Evaluation of ethanolamide based nonionic biosurfactant materials from chemically modified castor oil and used palm oil waste

Successful preparation of the ethanolamide based nonionic biosurfactant materials from castor oil and used palm oil waste through a chemical modification process has been reported. Both oil wastes have been transesterified with methanol under the alkaline condition to yield 93.32 and 80.30% of methyl esters. The ricinoleic acid and 9,10,12-trihydroxystearic acid compounds are obtained in 93.44 and 94.86% yield; while the amidation of the methyl esters in a solvent-free reaction gives ricinoleyl ethanolamide in 49.81% yield, and biomaterials containing lauryl ethanolamide, myristyl ethanolamide, palmityl ethanolamide, and oleoyl ethanolamide derivatives yielded in 74.48%. The chemical structures of the products have been confirmed by FTIR, GC-MS, and 1H-NMR spectrometers. Almost all biosurfactant materials gave higher HLB and lower surface tension compared with the Tween 80 as a positive control.

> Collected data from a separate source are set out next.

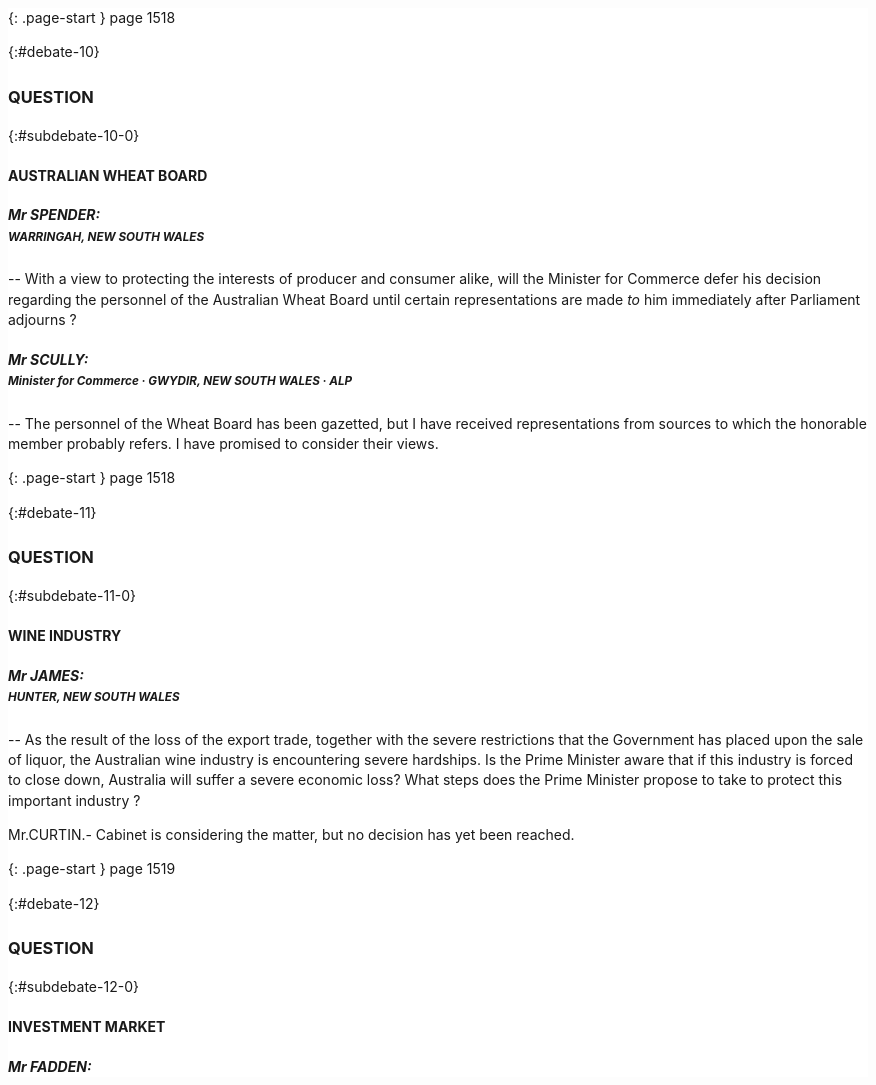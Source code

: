 {: .page-start }
page 1518

{:#debate-10}
### QUESTION

{:#subdebate-10-0}
#### AUSTRALIAN WHEAT BOARD

##### Mr SPENDER:<br><small class="text-muted">WARRINGAH, NEW SOUTH WALES</small>

-- With a view to protecting the interests of producer and consumer alike, will the Minister for Commerce defer his decision regarding the personnel of the Australian Wheat Board until certain representations are made  *to*  him immediately after Parliament adjourns ? 

##### Mr SCULLY:<br><small class="text-muted">Minister for Commerce &middot; GWYDIR, NEW SOUTH WALES &middot; ALP</small>

-- The personnel of the Wheat Board has been gazetted, but I have received representations from sources to which the honorable member probably refers. I have promised to consider their views. 

{: .page-start }
page 1518

{:#debate-11}
### QUESTION

{:#subdebate-11-0}
#### WINE INDUSTRY

##### Mr JAMES:<br><small class="text-muted">HUNTER, NEW SOUTH WALES</small>

-- As the result of the loss of the export trade, together with the severe restrictions that the Government has placed upon the sale of liquor, the Australian wine industry is encountering severe hardships. Is the Prime Minister aware that if this industry is forced to close down, Australia will suffer a severe economic loss? What steps does the Prime Minister propose to take to protect this important industry ? 

Mr.CURTIN.- Cabinet is considering the matter, but no decision has yet been reached. 

{: .page-start }
page 1519

{:#debate-12}
### QUESTION

{:#subdebate-12-0}
#### INVESTMENT MARKET

##### Mr FADDEN:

Even though only ricinoleic acid and ethanolamide derivatives exhibit lower critical micelle concentration than the positive control, the ethanolamide derivatives from used palm oil give a stable foam volume up to 70 mL for 90 min and also give a stable emulsion between distilled water and gasoline to 5 days, which is remarkable. These findings show that the ethanolamide derivatives from castor oil and used palm oil waste are promising nonionic biosurfactant materials for industrial applications.